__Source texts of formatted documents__
'''

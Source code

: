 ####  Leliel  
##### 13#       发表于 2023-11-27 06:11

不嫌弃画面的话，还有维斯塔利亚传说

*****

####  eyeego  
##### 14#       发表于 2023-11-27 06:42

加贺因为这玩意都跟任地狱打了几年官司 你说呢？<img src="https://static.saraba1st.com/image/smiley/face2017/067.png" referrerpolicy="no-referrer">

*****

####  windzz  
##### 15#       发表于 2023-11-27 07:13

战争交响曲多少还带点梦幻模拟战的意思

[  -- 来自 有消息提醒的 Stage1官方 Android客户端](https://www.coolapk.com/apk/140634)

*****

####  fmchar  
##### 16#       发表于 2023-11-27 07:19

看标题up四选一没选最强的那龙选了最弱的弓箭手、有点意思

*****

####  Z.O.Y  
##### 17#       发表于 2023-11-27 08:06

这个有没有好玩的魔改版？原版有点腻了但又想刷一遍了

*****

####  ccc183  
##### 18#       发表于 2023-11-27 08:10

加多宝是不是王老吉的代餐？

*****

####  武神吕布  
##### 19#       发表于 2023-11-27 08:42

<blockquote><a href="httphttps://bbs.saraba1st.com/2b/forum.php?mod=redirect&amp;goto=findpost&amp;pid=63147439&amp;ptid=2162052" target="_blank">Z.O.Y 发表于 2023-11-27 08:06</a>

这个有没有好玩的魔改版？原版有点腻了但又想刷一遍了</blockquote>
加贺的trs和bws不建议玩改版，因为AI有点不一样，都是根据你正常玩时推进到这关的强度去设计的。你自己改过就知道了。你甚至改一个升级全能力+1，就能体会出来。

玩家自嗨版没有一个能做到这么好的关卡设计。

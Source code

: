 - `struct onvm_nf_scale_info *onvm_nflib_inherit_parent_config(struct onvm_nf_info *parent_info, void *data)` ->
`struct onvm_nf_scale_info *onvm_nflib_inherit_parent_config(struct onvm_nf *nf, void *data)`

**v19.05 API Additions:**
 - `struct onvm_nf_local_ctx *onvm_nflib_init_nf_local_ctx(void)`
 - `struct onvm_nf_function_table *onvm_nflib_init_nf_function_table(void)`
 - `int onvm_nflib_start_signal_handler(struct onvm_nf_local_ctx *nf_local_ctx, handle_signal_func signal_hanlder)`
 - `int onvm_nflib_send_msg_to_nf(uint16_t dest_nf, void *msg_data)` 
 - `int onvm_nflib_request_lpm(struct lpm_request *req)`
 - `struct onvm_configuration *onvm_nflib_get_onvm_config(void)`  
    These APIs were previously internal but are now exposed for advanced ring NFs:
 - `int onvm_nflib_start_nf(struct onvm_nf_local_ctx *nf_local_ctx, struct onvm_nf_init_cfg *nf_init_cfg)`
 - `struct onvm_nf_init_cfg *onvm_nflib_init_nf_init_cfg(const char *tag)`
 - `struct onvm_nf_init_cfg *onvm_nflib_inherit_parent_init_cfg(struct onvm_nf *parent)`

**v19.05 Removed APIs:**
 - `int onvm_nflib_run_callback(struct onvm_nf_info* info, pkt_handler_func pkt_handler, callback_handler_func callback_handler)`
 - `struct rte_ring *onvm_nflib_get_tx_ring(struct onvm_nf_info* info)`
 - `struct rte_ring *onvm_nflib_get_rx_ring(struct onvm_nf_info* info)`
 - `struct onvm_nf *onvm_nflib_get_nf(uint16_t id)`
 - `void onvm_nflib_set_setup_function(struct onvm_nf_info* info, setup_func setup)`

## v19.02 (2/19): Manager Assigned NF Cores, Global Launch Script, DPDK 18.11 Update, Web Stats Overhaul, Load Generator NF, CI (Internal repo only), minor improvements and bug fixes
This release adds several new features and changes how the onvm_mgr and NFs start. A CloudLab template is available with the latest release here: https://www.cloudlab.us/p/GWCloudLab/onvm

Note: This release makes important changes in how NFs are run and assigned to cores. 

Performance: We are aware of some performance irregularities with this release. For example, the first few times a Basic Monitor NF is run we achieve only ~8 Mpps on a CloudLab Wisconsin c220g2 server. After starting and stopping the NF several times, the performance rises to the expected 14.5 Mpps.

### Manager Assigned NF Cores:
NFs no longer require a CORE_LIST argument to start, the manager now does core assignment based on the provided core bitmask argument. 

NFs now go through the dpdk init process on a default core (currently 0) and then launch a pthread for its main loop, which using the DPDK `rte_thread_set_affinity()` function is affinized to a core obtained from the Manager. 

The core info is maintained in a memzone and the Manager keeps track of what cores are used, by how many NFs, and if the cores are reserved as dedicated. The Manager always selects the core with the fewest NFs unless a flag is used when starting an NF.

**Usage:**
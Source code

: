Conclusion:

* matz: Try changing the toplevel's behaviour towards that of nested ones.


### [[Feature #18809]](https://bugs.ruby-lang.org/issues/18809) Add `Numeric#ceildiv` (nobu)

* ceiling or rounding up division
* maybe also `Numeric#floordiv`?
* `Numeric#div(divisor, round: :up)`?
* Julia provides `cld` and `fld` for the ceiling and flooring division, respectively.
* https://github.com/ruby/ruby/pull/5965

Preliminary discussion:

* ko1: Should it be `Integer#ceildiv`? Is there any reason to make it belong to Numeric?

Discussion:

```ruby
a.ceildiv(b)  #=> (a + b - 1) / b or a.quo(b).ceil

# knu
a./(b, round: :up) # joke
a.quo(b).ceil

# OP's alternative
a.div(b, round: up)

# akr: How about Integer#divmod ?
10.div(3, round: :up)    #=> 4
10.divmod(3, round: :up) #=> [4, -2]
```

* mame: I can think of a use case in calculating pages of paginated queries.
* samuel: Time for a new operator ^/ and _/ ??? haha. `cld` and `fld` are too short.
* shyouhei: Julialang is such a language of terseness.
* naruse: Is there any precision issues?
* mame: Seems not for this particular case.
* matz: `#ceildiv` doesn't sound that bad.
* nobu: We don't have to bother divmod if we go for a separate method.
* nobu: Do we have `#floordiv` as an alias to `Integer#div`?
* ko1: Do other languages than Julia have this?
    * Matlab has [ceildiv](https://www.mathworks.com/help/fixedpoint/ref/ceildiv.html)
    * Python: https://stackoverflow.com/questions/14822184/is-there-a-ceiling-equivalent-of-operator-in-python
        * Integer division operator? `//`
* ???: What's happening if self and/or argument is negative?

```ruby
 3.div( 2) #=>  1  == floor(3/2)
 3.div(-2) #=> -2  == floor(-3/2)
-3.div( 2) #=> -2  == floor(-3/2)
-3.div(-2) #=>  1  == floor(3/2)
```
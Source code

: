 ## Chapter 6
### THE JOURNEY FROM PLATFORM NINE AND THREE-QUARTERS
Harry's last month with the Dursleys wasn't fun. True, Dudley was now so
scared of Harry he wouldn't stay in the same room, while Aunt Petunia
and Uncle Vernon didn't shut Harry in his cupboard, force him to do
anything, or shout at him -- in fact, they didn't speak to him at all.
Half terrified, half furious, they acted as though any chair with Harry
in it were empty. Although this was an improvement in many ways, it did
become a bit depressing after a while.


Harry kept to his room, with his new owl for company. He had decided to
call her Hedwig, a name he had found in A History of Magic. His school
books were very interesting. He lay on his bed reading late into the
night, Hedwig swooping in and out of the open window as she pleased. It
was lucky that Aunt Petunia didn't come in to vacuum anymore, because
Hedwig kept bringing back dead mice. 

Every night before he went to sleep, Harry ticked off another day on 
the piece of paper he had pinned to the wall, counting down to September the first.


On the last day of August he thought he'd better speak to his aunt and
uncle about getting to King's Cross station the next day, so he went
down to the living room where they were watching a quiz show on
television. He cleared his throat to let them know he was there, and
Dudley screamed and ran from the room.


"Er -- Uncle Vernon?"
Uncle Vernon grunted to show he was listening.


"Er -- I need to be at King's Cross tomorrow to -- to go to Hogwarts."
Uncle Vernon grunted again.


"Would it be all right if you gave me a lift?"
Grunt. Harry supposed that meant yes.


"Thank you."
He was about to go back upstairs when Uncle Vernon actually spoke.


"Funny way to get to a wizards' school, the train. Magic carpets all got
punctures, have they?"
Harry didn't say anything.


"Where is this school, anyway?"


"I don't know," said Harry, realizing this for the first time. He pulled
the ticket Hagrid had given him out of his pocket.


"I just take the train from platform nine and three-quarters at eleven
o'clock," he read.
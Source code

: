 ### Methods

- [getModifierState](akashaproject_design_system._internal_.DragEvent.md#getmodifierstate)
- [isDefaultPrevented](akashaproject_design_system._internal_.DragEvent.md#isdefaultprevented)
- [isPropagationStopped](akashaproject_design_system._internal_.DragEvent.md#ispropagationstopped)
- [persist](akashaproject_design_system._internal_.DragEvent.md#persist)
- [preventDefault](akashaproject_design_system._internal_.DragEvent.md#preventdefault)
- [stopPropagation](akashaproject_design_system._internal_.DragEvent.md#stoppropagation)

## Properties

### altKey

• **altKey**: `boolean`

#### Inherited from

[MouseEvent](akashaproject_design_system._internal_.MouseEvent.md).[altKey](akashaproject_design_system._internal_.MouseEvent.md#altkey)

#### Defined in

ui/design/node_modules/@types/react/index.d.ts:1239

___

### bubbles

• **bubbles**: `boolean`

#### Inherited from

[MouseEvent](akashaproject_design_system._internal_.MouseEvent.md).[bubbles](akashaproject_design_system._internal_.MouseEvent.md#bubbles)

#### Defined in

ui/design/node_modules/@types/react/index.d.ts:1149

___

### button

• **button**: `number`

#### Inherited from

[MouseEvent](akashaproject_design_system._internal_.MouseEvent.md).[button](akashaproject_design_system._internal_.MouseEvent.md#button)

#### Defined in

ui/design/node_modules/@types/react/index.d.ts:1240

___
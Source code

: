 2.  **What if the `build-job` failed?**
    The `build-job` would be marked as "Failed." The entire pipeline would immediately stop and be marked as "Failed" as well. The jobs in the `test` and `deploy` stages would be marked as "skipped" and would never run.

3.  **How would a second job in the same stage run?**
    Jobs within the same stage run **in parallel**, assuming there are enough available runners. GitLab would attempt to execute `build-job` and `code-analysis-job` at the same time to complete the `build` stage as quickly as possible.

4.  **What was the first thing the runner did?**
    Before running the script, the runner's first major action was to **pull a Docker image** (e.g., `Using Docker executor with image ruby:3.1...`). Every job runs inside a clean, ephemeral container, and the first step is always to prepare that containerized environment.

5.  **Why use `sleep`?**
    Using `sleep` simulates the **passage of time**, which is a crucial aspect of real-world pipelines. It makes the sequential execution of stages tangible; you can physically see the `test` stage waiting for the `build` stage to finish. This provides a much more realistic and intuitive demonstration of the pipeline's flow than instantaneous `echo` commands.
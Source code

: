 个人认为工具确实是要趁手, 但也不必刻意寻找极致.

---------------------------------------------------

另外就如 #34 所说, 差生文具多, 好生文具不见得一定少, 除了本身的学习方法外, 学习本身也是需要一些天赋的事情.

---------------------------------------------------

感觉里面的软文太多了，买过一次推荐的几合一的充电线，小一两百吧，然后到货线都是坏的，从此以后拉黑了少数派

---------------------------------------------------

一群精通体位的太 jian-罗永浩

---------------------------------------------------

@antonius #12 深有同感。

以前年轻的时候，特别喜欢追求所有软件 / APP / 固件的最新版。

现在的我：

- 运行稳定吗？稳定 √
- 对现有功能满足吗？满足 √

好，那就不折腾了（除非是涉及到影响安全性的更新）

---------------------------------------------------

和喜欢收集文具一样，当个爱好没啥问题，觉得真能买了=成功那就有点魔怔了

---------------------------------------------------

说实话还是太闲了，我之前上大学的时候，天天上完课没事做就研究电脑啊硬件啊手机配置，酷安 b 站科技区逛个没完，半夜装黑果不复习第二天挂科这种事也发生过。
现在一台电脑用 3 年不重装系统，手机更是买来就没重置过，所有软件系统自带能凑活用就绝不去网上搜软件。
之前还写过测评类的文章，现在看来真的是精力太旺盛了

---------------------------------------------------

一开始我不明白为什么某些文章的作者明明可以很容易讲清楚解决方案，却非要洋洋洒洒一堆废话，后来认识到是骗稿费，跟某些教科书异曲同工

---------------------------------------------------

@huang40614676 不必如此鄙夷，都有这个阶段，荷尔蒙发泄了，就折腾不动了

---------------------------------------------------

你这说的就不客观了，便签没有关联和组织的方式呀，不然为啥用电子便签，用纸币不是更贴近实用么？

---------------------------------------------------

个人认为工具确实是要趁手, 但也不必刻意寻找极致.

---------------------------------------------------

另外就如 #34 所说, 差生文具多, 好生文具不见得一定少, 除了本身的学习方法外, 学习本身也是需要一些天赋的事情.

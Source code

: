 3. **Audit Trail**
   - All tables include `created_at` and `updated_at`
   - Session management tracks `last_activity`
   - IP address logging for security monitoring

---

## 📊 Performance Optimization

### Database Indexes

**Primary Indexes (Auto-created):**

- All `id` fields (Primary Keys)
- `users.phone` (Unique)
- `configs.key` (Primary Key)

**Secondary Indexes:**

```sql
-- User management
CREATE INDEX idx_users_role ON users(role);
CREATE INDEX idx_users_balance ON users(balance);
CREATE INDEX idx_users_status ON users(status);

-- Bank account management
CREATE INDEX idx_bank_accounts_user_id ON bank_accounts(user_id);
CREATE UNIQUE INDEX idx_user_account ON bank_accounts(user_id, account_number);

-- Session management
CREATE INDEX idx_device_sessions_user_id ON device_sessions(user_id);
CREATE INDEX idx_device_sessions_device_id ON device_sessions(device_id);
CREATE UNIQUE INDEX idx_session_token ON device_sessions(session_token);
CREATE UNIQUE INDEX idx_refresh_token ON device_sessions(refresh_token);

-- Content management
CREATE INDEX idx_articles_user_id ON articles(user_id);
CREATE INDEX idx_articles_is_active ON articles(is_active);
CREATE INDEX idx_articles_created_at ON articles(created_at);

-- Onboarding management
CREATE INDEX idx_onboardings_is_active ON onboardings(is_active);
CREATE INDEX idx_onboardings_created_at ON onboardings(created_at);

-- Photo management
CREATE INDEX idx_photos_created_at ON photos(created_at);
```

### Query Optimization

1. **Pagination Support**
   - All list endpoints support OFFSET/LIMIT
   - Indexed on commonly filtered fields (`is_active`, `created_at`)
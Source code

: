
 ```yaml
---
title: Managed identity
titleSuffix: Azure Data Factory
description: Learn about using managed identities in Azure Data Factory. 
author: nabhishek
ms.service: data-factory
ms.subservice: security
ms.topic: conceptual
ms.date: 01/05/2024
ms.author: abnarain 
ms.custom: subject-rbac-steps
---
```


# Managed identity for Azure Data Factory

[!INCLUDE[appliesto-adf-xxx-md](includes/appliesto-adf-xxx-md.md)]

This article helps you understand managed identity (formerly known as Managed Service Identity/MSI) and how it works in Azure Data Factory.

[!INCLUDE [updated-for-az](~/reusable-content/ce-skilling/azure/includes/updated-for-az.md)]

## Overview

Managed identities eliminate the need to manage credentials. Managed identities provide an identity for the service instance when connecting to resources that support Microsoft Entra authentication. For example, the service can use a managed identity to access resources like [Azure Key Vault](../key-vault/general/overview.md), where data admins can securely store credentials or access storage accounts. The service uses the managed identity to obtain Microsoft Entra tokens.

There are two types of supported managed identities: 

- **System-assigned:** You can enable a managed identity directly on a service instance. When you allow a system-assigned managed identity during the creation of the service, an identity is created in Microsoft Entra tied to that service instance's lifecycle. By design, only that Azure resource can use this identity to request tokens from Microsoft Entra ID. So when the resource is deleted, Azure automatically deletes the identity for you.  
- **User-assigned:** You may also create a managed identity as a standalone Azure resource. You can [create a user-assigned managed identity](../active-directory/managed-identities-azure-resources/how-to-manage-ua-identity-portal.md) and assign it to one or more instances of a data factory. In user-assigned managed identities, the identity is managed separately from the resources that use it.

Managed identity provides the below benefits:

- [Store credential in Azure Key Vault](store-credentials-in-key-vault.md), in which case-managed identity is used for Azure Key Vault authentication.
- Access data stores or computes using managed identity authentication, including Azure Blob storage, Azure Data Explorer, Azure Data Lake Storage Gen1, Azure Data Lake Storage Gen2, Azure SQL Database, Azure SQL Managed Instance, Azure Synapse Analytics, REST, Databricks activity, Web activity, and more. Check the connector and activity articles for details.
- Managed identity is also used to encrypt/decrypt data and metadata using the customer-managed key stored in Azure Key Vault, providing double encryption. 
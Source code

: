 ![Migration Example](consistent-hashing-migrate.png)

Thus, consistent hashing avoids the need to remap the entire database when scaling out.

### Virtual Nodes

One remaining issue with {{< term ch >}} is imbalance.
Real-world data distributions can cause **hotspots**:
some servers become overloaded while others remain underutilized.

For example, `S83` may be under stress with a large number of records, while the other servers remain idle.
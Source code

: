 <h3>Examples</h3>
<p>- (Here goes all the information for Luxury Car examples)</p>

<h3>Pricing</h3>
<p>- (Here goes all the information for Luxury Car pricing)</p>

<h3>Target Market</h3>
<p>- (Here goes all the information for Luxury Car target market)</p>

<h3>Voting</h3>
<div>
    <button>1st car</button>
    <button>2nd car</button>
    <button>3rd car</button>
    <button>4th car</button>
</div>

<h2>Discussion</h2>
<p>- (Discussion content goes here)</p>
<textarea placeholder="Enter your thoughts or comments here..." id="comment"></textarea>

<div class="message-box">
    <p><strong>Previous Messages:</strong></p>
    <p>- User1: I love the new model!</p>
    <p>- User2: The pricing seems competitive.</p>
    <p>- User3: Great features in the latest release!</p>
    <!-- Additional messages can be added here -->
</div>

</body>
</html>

'''

__Exercise aim__
Of the entries listed above, reproduce only the lines starting at the line containing "the runner did?**" and ending at the line containing "- Session management tracks". Include both, exactly as they stand.

__Task result__
4.  **What was the first thing the runner did?**
    Before running the script, the runner's first major action was to **pull a Docker image** (e.g., `Using Docker executor with image ruby:3.1...`). Every job runs inside a clean, ephemeral container, and the first step is always to prepare that containerized environment.

5.  **Why use `sleep`?**
    Using `sleep` simulates the **passage of time**, which is a crucial aspect of real-world pipelines. It makes the sequential execution of stages tangible; you can physically see the `test` stage waiting for the `build` stage to finish. This provides a much more realistic and intuitive demonstration of the pipeline's flow than instantaneous `echo` commands.
Source code

: 个人认为工具确实是要趁手, 但也不必刻意寻找极致.

---------------------------------------------------

另外就如 #34 所说, 差生文具多, 好生文具不见得一定少, 除了本身的学习方法外, 学习本身也是需要一些天赋的事情.

---------------------------------------------------

感觉里面的软文太多了，买过一次推荐的几合一的充电线，小一两百吧，然后到货线都是坏的，从此以后拉黑了少数派

---------------------------------------------------

一群精通体位的太 jian-罗永浩

---------------------------------------------------

@antonius #12 深有同感。

以前年轻的时候，特别喜欢追求所有软件 / APP / 固件的最新版。

现在的我：

- 运行稳定吗？稳定 √
- 对现有功能满足吗？满足 √

好，那就不折腾了（除非是涉及到影响安全性的更新）

---------------------------------------------------

和喜欢收集文具一样，当个爱好没啥问题，觉得真能买了=成功那就有点魔怔了

---------------------------------------------------

说实话还是太闲了，我之前上大学的时候，天天上完课没事做就研究电脑啊硬件啊手机配置，酷安 b 站科技区逛个没完，半夜装黑果不复习第二天挂科这种事也发生过。
现在一台电脑用 3 年不重装系统，手机更是买来就没重置过，所有软件系统自带能凑活用就绝不去网上搜软件。
之前还写过测评类的文章，现在看来真的是精力太旺盛了

---------------------------------------------------

一开始我不明白为什么某些文章的作者明明可以很容易讲清楚解决方案，却非要洋洋洒洒一堆废话，后来认识到是骗稿费，跟某些教科书异曲同工

---------------------------------------------------

@huang40614676 不必如此鄙夷，都有这个阶段，荷尔蒙发泄了，就折腾不动了

---------------------------------------------------

你这说的就不客观了，便签没有关联和组织的方式呀，不然为啥用电子便签，用纸币不是更贴近实用么？

---------------------------------------------------

个人认为工具确实是要趁手, 但也不必刻意寻找极致.

---------------------------------------------------

另外就如 #34 所说, 差生文具多, 好生文具不见得一定少, 除了本身的学习方法外, 学习本身也是需要一些天赋的事情.

Source code

: 3. **Audit Trail**
   - All tables include `created_at` and `updated_at`
   - Session management tracks `last_activity`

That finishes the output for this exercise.